This playbook covers Docker containerization, Google Cloud Platform setup, and deployment workflows for the Mangetamain project.

Table of Contents


Docker Setup

Prerequisites

  • Docker Desktop (macOS/Windows) or Colima (macOS)
  • Docker Compose
  • BuildKit support

Colima is a lightweight Docker runtime for macOS that's more efficient than Docker Desktop.

# Install Colima (if not installed)
brew install colima

# Start Colima with sufficient resources
colima start --memory 8 --cpu 4

# Switch Docker context to Colima
docker context use colima

# Verify Colima is running
docker ps

Docker BuildKit Configuration

BuildKit enables advanced Docker features like multi-platform builds.

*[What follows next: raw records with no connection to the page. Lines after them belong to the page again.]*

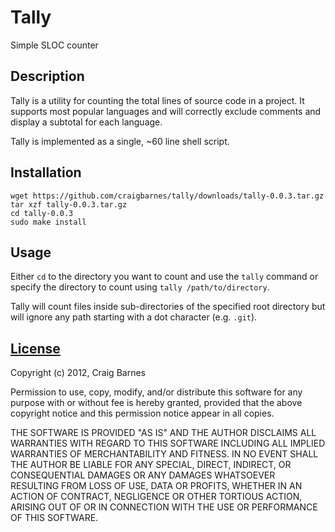 Tally
=====
Simple SLOC counter

Description
-----------

Tally is a utility for counting the total lines of source code in a project.
It supports most popular languages and will correctly exclude comments and
display a subtotal for each language.

Tally is implemented as a single, ~60 line shell script.

Installation
------------

    wget https://github.com/craigbarnes/tally/downloads/tally-0.0.3.tar.gz
    tar xzf tally-0.0.3.tar.gz
    cd tally-0.0.3
    sudo make install

Usage
-----

Either `cd` to the directory you want to count and use the `tally` command
or specify the directory to count using `tally /path/to/directory`.

Tally will count files inside sub-directories of the specified root directory
but will ignore any path starting with a dot character (e.g. `.git`).

[License](http://en.wikipedia.org/wiki/ISC_license "ISC license")
---------

Copyright (c) 2012, Craig Barnes

Permission to use, copy, modify, and/or distribute this software for any
purpose with or without fee is hereby granted, provided that the above
copyright notice and this permission notice appear in all copies.

THE SOFTWARE IS PROVIDED "AS IS" AND THE AUTHOR DISCLAIMS ALL WARRANTIES
WITH REGARD TO THIS SOFTWARE INCLUDING ALL IMPLIED WARRANTIES OF
MERCHANTABILITY AND FITNESS. IN NO EVENT SHALL THE AUTHOR BE LIABLE FOR ANY
SPECIAL, DIRECT, INDIRECT, OR CONSEQUENTIAL DAMAGES OR ANY DAMAGES
WHATSOEVER RESULTING FROM LOSS OF USE, DATA OR PROFITS, WHETHER IN AN ACTION
OF CONTRACT, NEGLIGENCE OR OTHER TORTIOUS ACTION, ARISING OUT OF OR IN
CONNECTION WITH THE USE OR PERFORMANCE OF THIS SOFTWARE.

# Create and use a buildx builder (one-time setup)
docker buildx create --name colima-builder \
  --use \
  --driver docker-container

# Initialize the builder
docker buildx inspect --bootstrap

# Verify builder is ready
docker buildx ls

Building Docker Images

Simple Docker Build (Development)

For quick local testing:

# Build the image
docker build -t mangetamain .

# Run the container
docker run -p 8501:8501 -v ./data:/app/data mangetamain

Access the application: Open http://localhost:8501 in your browser.


Production Build with BuildKit

For deployment to Google Cloud or other platforms:

# Ensure Colima and buildx are configured
colima start
docker context use colima
docker buildx use colima-builder

# Build for linux/amd64 platform (required for GCP)
DOCKER_BUILDKIT=1 docker buildx build \
  --platform linux/amd64 \
  -t mangetamain-processor:latest \
  --load .

Important: GCP VMs typically run on linux/amd64 architecture. Always build for this platform when deploying to GCP.


Docker Compose Build

For multi-container applications:

# Build and start all services
docker compose up --build

# Alternative with BuildKit
DOCKER_BUILDKIT=1 docker-compose up --build

Note: docker-compose.yml should be configured in your project root.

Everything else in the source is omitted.